=== YOUR INSTRUCTIONS ===
The full listing must be reproduced exactly as given.
═══ EXERCISE DATA
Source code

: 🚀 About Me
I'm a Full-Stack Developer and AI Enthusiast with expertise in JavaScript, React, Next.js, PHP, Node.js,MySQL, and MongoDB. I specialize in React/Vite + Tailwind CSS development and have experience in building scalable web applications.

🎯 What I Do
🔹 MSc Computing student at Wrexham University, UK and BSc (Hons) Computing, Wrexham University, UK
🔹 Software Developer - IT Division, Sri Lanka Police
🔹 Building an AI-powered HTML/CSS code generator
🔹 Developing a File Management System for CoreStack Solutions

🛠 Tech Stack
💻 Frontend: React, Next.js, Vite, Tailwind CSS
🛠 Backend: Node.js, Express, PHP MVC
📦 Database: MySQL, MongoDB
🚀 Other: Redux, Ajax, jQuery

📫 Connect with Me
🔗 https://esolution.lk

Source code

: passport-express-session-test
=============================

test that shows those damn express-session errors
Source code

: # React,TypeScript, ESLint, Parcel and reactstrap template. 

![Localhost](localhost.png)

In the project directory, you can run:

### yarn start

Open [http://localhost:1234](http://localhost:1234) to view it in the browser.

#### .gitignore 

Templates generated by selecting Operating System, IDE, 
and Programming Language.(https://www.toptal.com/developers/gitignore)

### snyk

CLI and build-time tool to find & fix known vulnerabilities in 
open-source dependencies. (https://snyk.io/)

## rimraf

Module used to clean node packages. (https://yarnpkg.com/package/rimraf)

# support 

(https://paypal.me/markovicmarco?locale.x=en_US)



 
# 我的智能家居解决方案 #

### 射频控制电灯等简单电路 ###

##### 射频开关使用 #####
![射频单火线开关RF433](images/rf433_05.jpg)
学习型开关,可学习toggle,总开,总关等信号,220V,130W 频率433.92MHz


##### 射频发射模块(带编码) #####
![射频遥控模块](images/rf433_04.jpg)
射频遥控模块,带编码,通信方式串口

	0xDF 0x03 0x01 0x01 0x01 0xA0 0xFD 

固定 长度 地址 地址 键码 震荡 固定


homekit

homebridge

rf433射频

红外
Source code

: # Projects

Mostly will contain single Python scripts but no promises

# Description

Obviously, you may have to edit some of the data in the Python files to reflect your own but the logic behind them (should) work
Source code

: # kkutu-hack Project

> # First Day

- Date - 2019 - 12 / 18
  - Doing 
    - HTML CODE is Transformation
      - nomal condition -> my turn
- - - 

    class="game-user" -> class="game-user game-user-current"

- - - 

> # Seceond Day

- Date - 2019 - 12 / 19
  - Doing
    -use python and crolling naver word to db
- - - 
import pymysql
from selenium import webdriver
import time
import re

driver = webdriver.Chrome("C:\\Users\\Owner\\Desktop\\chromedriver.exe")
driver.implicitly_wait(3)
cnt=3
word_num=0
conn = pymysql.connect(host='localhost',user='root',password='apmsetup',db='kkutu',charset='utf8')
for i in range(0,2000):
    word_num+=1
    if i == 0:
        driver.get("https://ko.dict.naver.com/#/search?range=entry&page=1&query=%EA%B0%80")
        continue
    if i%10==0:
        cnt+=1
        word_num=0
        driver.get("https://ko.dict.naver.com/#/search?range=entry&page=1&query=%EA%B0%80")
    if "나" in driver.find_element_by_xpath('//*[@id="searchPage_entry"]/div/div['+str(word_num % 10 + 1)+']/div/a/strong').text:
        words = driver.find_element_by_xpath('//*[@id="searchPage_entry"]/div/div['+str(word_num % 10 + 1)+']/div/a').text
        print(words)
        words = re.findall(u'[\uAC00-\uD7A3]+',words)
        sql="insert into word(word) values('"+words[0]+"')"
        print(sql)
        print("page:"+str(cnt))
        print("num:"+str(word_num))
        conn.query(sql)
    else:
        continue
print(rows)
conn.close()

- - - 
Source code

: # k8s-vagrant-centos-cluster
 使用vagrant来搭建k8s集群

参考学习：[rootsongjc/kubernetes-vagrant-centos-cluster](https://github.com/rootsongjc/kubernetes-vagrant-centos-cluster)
══════
=== RESULT OF THIS TASK ===
Source code

: 🚀 About Me
I'm a Full-Stack Developer and AI Enthusiast with expertise in JavaScript, React, Next.js, PHP, Node.js,MySQL, and MongoDB. I specialize in React/Vite + Tailwind CSS development and have experience in building scalable web applications.

🎯 What I Do
🔹 MSc Computing student at Wrexham University, UK and BSc (Hons) Computing, Wrexham University, UK
🔹 Software Developer - IT Division, Sri Lanka Police
🔹 Building an AI-powered HTML/CSS code generator
🔹 Developing a File Management System for CoreStack Solutions

🛠 Tech Stack
💻 Frontend: React, Next.js, Vite, Tailwind CSS
🛠 Backend: Node.js, Express, PHP MVC
📦 Database: MySQL, MongoDB
🚀 Other: Redux, Ajax, jQuery

📫 Connect with Me
🔗 https://esolution.lk

Source code

: passport-express-session-test
=============================

test that shows those damn express-session errors
Source code

: # React,TypeScript, ESLint, Parcel and reactstrap template. 

![Localhost](localhost.png)

In the project directory, you can run:

### yarn start

Open [http://localhost:1234](http://localhost:1234) to view it in the browser.

#### .gitignore 

Templates generated by selecting Operating System, IDE, 
and Programming Language.(https://www.toptal.com/developers/gitignore)

### snyk

CLI and build-time tool to find & fix known vulnerabilities in 
open-source dependencies. (https://snyk.io/)

## rimraf

Module used to clean node packages. (https://yarnpkg.com/package/rimraf)

# support 

(https://paypal.me/markovicmarco?locale.x=en_US)



 
# 我的智能家居解决方案 #

### 射频控制电灯等简单电路 ###

##### 射频开关使用 #####
![射频单火线开关RF433](images/rf433_05.jpg)
学习型开关,可学习toggle,总开,总关等信号,220V,130W 频率433.92MHz


##### 射频发射模块(带编码) #####
![射频遥控模块](images/rf433_04.jpg)
射频遥控模块,带编码,通信方式串口

	0xDF 0x03 0x01 0x01 0x01 0xA0 0xFD 

固定 长度 地址 地址 键码 震荡 固定


homekit

homebridge

rf433射频

红外
Source code

: # Projects

Mostly will contain single Python scripts but no promises

# Description

Obviously, you may have to edit some of the data in the Python files to reflect your own but the logic behind them (should) work
Source code

: # kkutu-hack Project

> # First Day

- Date - 2019 - 12 / 18
  - Doing 
    - HTML CODE is Transformation
      - nomal condition -> my turn
- - - 

    class="game-user" -> class="game-user game-user-current"

- - - 

> # Seceond Day

- Date - 2019 - 12 / 19
  - Doing
    -use python and crolling naver word to db
- - - 
import pymysql
from selenium import webdriver
import time
import re

driver = webdriver.Chrome("C:\\Users\\Owner\\Desktop\\chromedriver.exe")
driver.implicitly_wait(3)
cnt=3
word_num=0
conn = pymysql.connect(host='localhost',user='root',password='apmsetup',db='kkutu',charset='utf8')
for i in range(0,2000):
    word_num+=1
    if i == 0:
        driver.get("https://ko.dict.naver.com/#/search?range=entry&page=1&query=%EA%B0%80")
        continue
    if i%10==0:
        cnt+=1
        word_num=0
        driver.get("https://ko.dict.naver.com/#/search?range=entry&page=1&query=%EA%B0%80")
    if "나" in driver.find_element_by_xpath('//*[@id="searchPage_entry"]/div/div['+str(word_num % 10 + 1)+']/div/a/strong').text:
        words = driver.find_element_by_xpath('//*[@id="searchPage_entry"]/div/div['+str(word_num % 10 + 1)+']/div/a').text
        print(words)
        words = re.findall(u'[\uAC00-\uD7A3]+',words)
        sql="insert into word(word) values('"+words[0]+"')"
        print(sql)
        print("page:"+str(cnt))
        print("num:"+str(word_num))
        conn.query(sql)
    else:
        continue
print(rows)
conn.close()

- - - 
Source code

: # k8s-vagrant-centos-cluster
 使用vagrant来搭建k8s集群

参考学习：[rootsongjc/kubernetes-vagrant-centos-cluster](https://github.com/rootsongjc/kubernetes-vagrant-centos-cluster)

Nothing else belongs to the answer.